Um “carro tocado a fogo”: primeiro automóvel comprado por um vimaranense
Na interessante tese de doutoramento de José Barros Rodrigues intitulada “A implantação do automóvel em Portugal (1895-1910)” encontra-se uma informação que, segundo creio, não é conhecida em Guimarães: o primeiro vimaranense a possuir um automóvel foi Domingos Francisco Guimarães (1875 – 1940).
De acordo com a referida tese, o bólide, um Boyer, foi comprado em 1898 (a bordo de um barco) por Domingos Francisco Guimarães a um comerciante francês. Foi o 17º carro a entrar em Portugal.

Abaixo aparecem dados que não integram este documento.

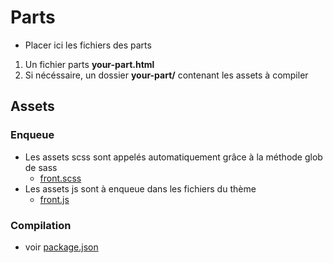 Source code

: # Parts

- Placer ici les fichiers des parts
 1. Un fichier parts **your-part.html**
 2. Si nécéssaire, un dossier **your-part/** contenant les assets à compiler

## Assets

### Enqueue

- Les assets scss sont appelés automatiquement grâce à la méthode glob de sass
    - [front.scss](../assets/scss/front.scss)
- Les assets js sont à enqueue dans les fichiers du thème
    - [front.js](../assets/js/front.js)

### Compilation

- voir [package.json](../package.json)
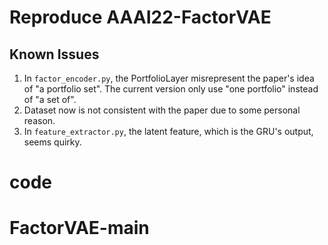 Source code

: # Reproduce AAAI22-FactorVAE

## Known Issues

1. In `factor_encoder.py`, the PortfolioLayer misrepresent the paper's idea of "a portfolio set". The current version only use "one portfolio" instead of "a set of".
2. Dataset now is not consistent with the paper due to some personal reason.
3. In `feature_extractor.py`, the latent feature, which is the GRU's output, seems quirky.
# code
# FactorVAE-main
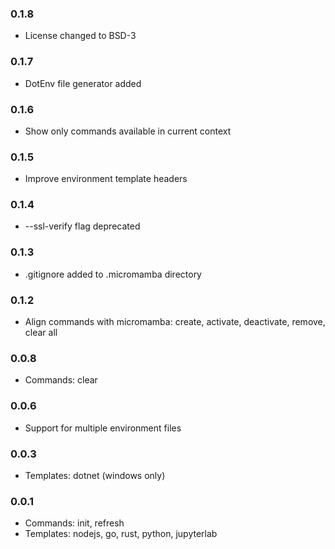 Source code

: <!--

Please add your own contribution below inside the Master section
Bug-fixes within the same version aren't needed

## Master

-->
### 0.1.8
* License changed to BSD-3

### 0.1.7
* DotEnv file generator added

### 0.1.6
* Show only commands available in current context

### 0.1.5
* Improve environment template headers

### 0.1.4
* --ssl-verify flag deprecated

### 0.1.3
* .gitignore added to .micromamba directory

### 0.1.2
* Align commands with micromamba: create, activate, deactivate, remove, clear all

### 0.0.8

* Commands: clear

### 0.0.6

* Support for multiple environment files

### 0.0.3

* Templates: dotnet (windows only)

### 0.0.1

* Commands: init, refresh
* Templates: nodejs, go, rust, python, jupyterlab
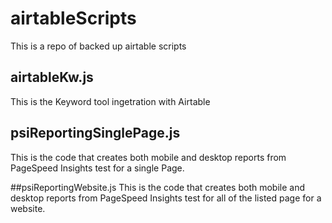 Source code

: # airtableScripts
This is a repo of backed up airtable scripts

## airtableKw.js
This is the Keyword tool ingetration with Airtable

## psiReportingSinglePage.js
This is the code that creates both mobile and desktop reports from PageSpeed Insights test for a single Page.

##psiReportingWebsite.js
This is the code that creates both mobile and desktop reports from PageSpeed Insights test for all of the listed page for a website.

Após o desembarque em Leixões, o automóvel foi trazido pelo seu novo proprietário para a sua casa em São Martinho do Conde, onde, como seria de esperar, a novidade causou de imediato furor e cepticismo.
Barros Rodrigues cita um relato de António Dias Costa, então aluno na Escola Primária de Conde (e que mais tarde viria a comprar o automóvel), onde se percebe bem o impacto da novidade: “ (…) Com a idade de oito anos, fui eu para a escola primária de São Martinho do Conde. (…) Por ali só passavam carros de bois e raríssimas diligências. Um dia, porém, o sossego da rapaziada e até do professor, foi perturbado pelo matraquear de qualquer coisa estranha à nossa compreensão que assustadoramente parecia vir ao nosso encontro. Como impulsionados por uma mola, o rapazio e o professor saíram de roldão, ficando todos extasiados ao verificarem que um bólide passava diante da escola para se deter a poucos metros de distância. (…) O mestre explicou-nos que aquilo se tratava de um “carro tocado a fogo” cuja descrição já ele tinha lido em tempos mas que, segundo a sua opinião, não representava mais que uma curiosa fantasia sem alguma utilidade prática”.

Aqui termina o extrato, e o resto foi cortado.